_Problem statement_.
Once the pictures have been set aside, copy every remaining entry exactly.

(Exercise material Opens)

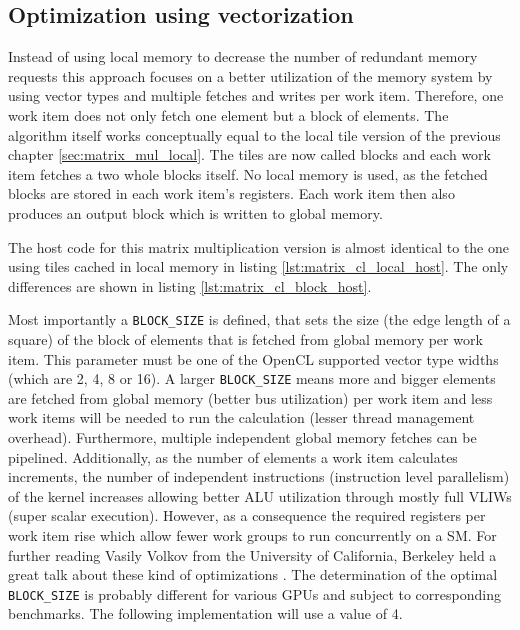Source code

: \subsection{Optimization using vectorization}
Instead of using local memory to decrease the number of redundant memory requests this approach focuses on a better utilization of the memory system by using vector types and multiple fetches and writes per work item. Therefore, one work item does not only fetch one element but a block of elements.
The algorithm itself works conceptually equal to the local tile version of the previous chapter \ref{sec:matrix_mul_local}. The tiles are now called blocks and each work item fetches a two whole blocks itself. No local memory is used, as the fetched blocks are stored in each work item's registers. Each work item then also produces an output block which is written to global memory.

The host code for this matrix multiplication version is almost identical to the one using tiles cached in local memory in listing \ref{lst:matrix_cl_local_host}. The only differences are shown in listing \ref{lst:matrix_cl_block_host}.



Most importantly a \lstinline!BLOCK_SIZE! is defined, that sets the size (the edge length of a square) of the block of elements that is fetched from global memory per work item. This parameter must be one of the OpenCL supported vector type widths (which are 2, 4, 8 or 16). A larger \lstinline!BLOCK_SIZE! means more and bigger elements are fetched from global memory (better bus utilization) per work item and less work items will be needed to run the calculation (lesser thread management overhead). Furthermore, multiple independent global memory fetches can be pipelined. Additionally, as the number of elements a work item calculates increments, the number of independent instructions (instruction level parallelism) of the kernel increases allowing better ALU utilization through mostly full VLIWs (super scalar execution). However, as a consequence the required registers per work item rise which allow fewer work groups to run concurrently on a SM. For further reading Vasily Volkov from the University of California, Berkeley held a great talk about these kind of optimizations \cite{volkov}.
The determination of the optimal \lstinline!BLOCK_SIZE! is probably different for various GPUs and subject to corresponding benchmarks. The following implementation will use a value of 4.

(Exercise material Closes)

_Written response_.
Source code

: \subsection{Optimization using vectorization}
Instead of using local memory to decrease the number of redundant memory requests this approach focuses on a better utilization of the memory system by using vector types and multiple fetches and writes per work item. Therefore, one work item does not only fetch one element but a block of elements.
The algorithm itself works conceptually equal to the local tile version of the previous chapter \ref{sec:matrix_mul_local}. The tiles are now called blocks and each work item fetches a two whole blocks itself. No local memory is used, as the fetched blocks are stored in each work item's registers. Each work item then also produces an output block which is written to global memory.

The host code for this matrix multiplication version is almost identical to the one using tiles cached in local memory in listing \ref{lst:matrix_cl_local_host}. The only differences are shown in listing \ref{lst:matrix_cl_block_host}.



Most importantly a \lstinline!BLOCK_SIZE! is defined, that sets the size (the edge length of a square) of the block of elements that is fetched from global memory per work item. This parameter must be one of the OpenCL supported vector type widths (which are 2, 4, 8 or 16). A larger \lstinline!BLOCK_SIZE! means more and bigger elements are fetched from global memory (better bus utilization) per work item and less work items will be needed to run the calculation (lesser thread management overhead). Furthermore, multiple independent global memory fetches can be pipelined. Additionally, as the number of elements a work item calculates increments, the number of independent instructions (instruction level parallelism) of the kernel increases allowing better ALU utilization through mostly full VLIWs (super scalar execution). However, as a consequence the required registers per work item rise which allow fewer work groups to run concurrently on a SM. For further reading Vasily Volkov from the University of California, Berkeley held a great talk about these kind of optimizations \cite{volkov}.
The determination of the optimal \lstinline!BLOCK_SIZE! is probably different for various GPUs and subject to corresponding benchmarks. The following implementation will use a value of 4.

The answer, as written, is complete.